_Problem to work on_
Write only the number of lines in the entries below that contain the word "given".

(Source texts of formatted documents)
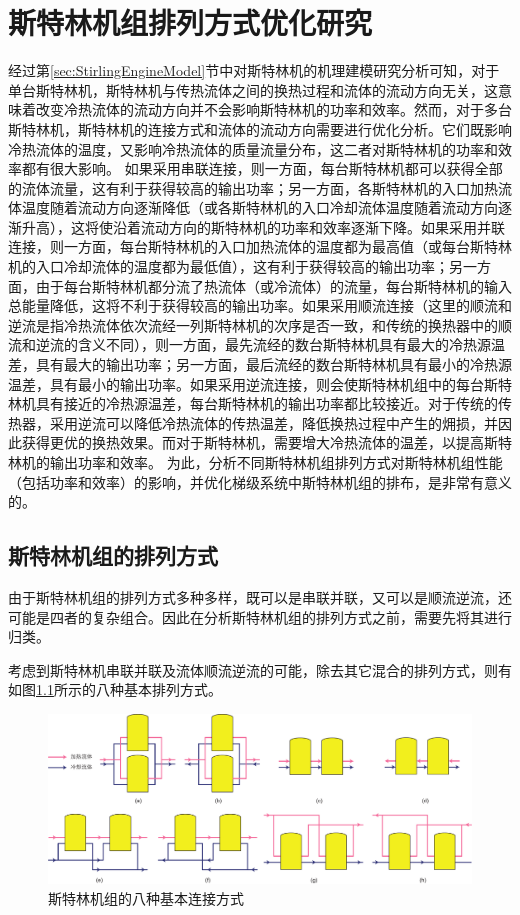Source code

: \chapter{斯特林机组排列方式优化研究}
\label{cha:optSEA}

经过第\ref{sec:StirlingEngineModel}节中对斯特林机的机理建模研究分析可知，对于单台斯特林机，斯特林机与传热流体之间的换热过程和流体的流动方向无关，这意味着改变冷热流体的流动方向并不会影响斯特林机的功率和效率。然而，对于多台斯特林机，斯特林机的连接方式和流体的流动方向需要进行优化分析。它们既影响冷热流体的温度，又影响冷热流体的质量流量分布，这二者对斯特林机的功率和效率都有很大影响。
如果采用串联连接，则一方面，每台斯特林机都可以获得全部的流体流量，这有利于获得较高的输出功率；另一方面，各斯特林机的入口加热流体温度随着流动方向逐渐降低（或各斯特林机的入口冷却流体温度随着流动方向逐渐升高），这将使沿着流动方向的斯特林机的功率和效率逐渐下降。如果采用并联连接，则一方面，每台斯特林机的入口加热流体的温度都为最高值（或每台斯特林机的入口冷却流体的温度都为最低值），这有利于获得较高的输出功率；另一方面，由于每台斯特林机都分流了热流体（或冷流体）的流量，每台斯特林机的输入总能量降低，这将不利于获得较高的输出功率。如果采用顺流连接（这里的顺流和逆流是指冷热流体依次流经一列斯特林机的次序是否一致，和传统的换热器中的顺流和逆流的含义不同），则一方面，最先流经的数台斯特林机具有最大的冷热源温差，具有最大的输出功率；另一方面，最后流经的数台斯特林机具有最小的冷热源温差，具有最小的输出功率。如果采用逆流连接，则会使斯特林机组中的每台斯特林机具有接近的冷热源温差，每台斯特林机的输出功率都比较接近。对于传统的传热器，采用逆流可以降低冷热流体的传热温差，降低换热过程中产生的㶲损，并因此获得更优的换热效果。而对于斯特林机，需要增大冷热流体的温差，以提高斯特林机的输出功率和效率。
为此，分析不同斯特林机组排列方式对斯特林机组性能（包括功率和效率）的影响，并优化梯级系统中斯特林机组的排布，是非常有意义的。

\section{斯特林机组的排列方式}
\label{sec:connectionTypes}
由于斯特林机组的排列方式多种多样，既可以是串联并联，又可以是顺流逆流，还可能是四者的复杂组合。因此在分析斯特林机组的排列方式之前，需要先将其进行归类。

考虑到斯特林机串联并联及流体顺流逆流的可能，除去其它混合的排列方式，则有如图\ref{fig:EightBasicSEA}所示的八种基本排列方式。

\noindent \begin{figure}[htbp]
\begin{center}
	\includegraphics[width = 0.9\columnwidth]{fig/EightBasicSEA}
	\caption{斯特林机组的八种基本连接方式}
	\label{fig:EightBasicSEA}
\end{center}
\end{figure}

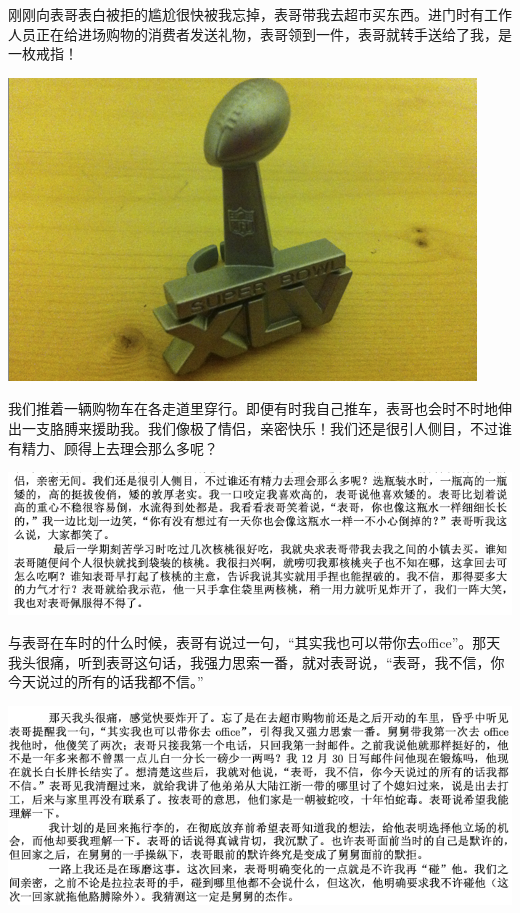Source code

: \documentclass[9pt, b5paper]{article}
\begin{document}
刚刚向表哥表白被拒的尴尬很快被我忘掉，表哥带我去超市买东西。进门时有工作人员正在给进场购物的消费者发送礼物，表哥领到一件，表哥就转手送给了我，是一枚戒指！

\begin{center}
\includegraphics[width=.9\linewidth]{./pic/readme_20210414_102944.png}
\end{center}

我们推着一辆购物车在各走道里穿行。即便有时我自己推车，表哥也会时不时地伸出一支胳膊来援助我。我们像极了情侣，亲密快乐！我们还是很引人侧目，不过谁有精力、顾得上去理会那么多呢？

\begin{center}
\includegraphics[width=.9\linewidth]{./pic/p1p50-1.png}
\end{center}  

与表哥在车时的什么时候，表哥有说过一句，“其实我也可以带你去office”。那天我头很痛，听到表哥这句话，我强力思索一番，就对表哥说，“表哥，我不信，你今天说过的所有的话我都不信。”

\begin{center}
\includegraphics[width=.9\linewidth]{./pic/p1p50-2.png}
\end{center}  
\end{document}
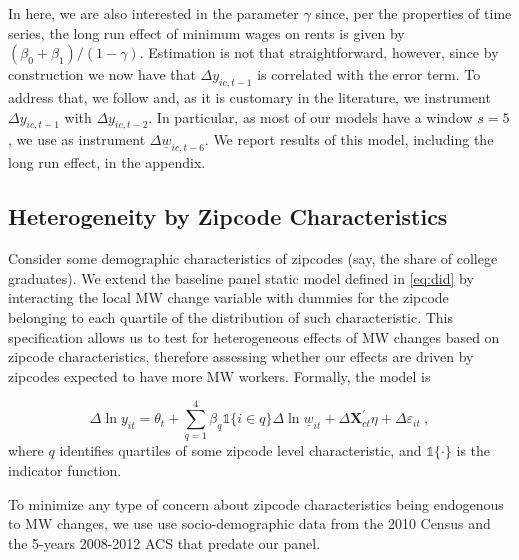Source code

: In here, we are also interested in the parameter $\gamma$ since, per the properties of time
series, the long run effect of minimum wages on rents is given by 
$(\beta_0 + \beta_1)/(1-\gamma)$. %
Estimation is not that straightforward, however, since by construction we now have that 
$\Delta y_{ic,t-1}$ is correlated with the error term. To address that,  we follow 
\textcite{ArellanoBond1991} %
and, as it is customary in the literature, we instrument $\Delta y_{ic,t-1}$ with $\Delta 
y_{ic,t-2}$. In particular, as most of our models have a window $s=5$, we use as instrument 
$\Delta \underline{w}_{ic,t-6}$. We report results of this model, including the long run
effect, in the appendix.

\subsection{Heterogeneity by Zipcode Characteristics}\label{sec:strategy_heterogeneity}

Consider some demographic characteristics of zipcodes (say, the share of college graduates).
We extend the baseline panel static model defined in \autoref{eq:did} by interacting the 
local MW change variable with dummies for the zipcode belonging to each quartile of the 
distribution of such characteristic. This specification allows us to test for heterogeneous effects of MW 
changes based on zipcode characteristics, therefore assessing whether our effects are driven 
by zipcodes expected to have more MW workers. Formally, the model is

\begin{equation}\label{eq:diff_main_hetero} 
    \Delta \ln y_{it} = \theta_t 
    				+ \sum_{q = 1}^4 \beta_q \mathds{1}\{i \in q\} \Delta \ln \underline{w}_{it}
    				+ \Delta \mathbf{X}^{'}_{ct}\eta
    				+ \Delta \varepsilon_{it} \ ,
\end{equation}
where $q$ identifies quartiles of some zipcode level characteristic, and $\mathds{1}\{ \cdot \}$ 
is the indicator function.

To minimize any type of concern about zipcode characteristics being endogenous to MW changes, 
we use use socio-demographic data from the 2010 Census and the 5-years 2008-2012 ACS that 
predate our panel.


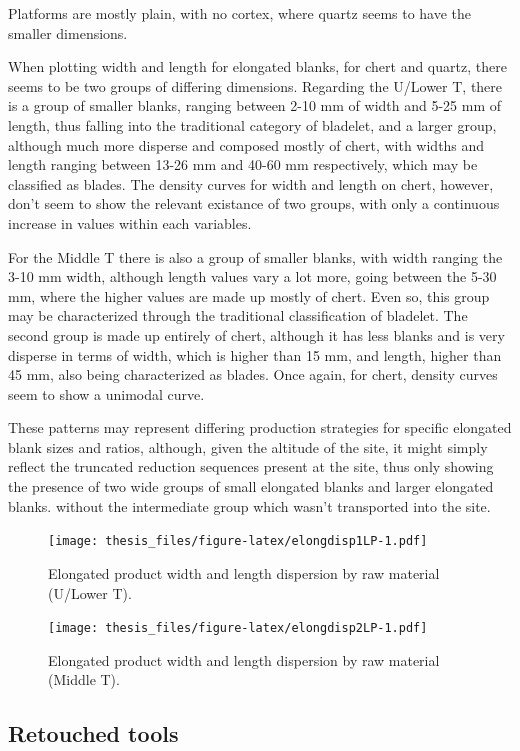 \documentclass[12pt,twoside]{reedthesis}
\begin{document}
Platforms are mostly plain, with no cortex, where quartz seems to have the smaller dimensions.

When plotting width and length for elongated blanks, for chert and quartz, there seems to be two groups of differing dimensions. Regarding the U/Lower T, there is a group of smaller blanks, ranging between 2-10 mm of width and 5-25 mm of length, thus falling into the traditional category of bladelet, and a larger group, although much more disperse and composed mostly of chert, with widths and length ranging between 13-26 mm and 40-60 mm respectively, which may be classified as blades. The density curves for width and length on chert, however, don't seem to show the relevant existance of two groups, with only a continuous increase in values within each variables.

For the Middle T there is also a group of smaller blanks, with width ranging the 3-10 mm width, although length values vary a lot more, going between the 5-30 mm, where the higher values are made up mostly of chert. Even so, this group may be characterized through the traditional classification of bladelet. The second group is made up entirely of chert, although it has less blanks and is very disperse in terms of width, which is higher than 15 mm, and length, higher than 45 mm, also being characterized as blades. Once again, for chert, density curves seem to show a unimodal curve.

These patterns may represent differing production strategies for specific elongated blank sizes and ratios, although, given the altitude of the site, it might simply reflect the truncated reduction sequences present at the site, thus only showing the presence of two wide groups of small elongated blanks and larger elongated blanks. without the intermediate group which wasn't transported into the site.
\begin{figure}
\centering
\texttt{[image: thesis\_files/figure-latex/elongdisp1LP-1.pdf]}
\caption{\label{fig:elongdisp1LP}Elongated product width and length dispersion by raw material (U/Lower T).}
\end{figure}
\begin{figure}
\centering
\texttt{[image: thesis\_files/figure-latex/elongdisp2LP-1.pdf]}
\caption{\label{fig:elongdisp2LP}Elongated product width and length dispersion by raw material (Middle T).}
\end{figure}
\hypertarget{retouched-tools}{%
\subsection{Retouched tools}\label{retouched-tools}}
\end{document}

_Solution_
2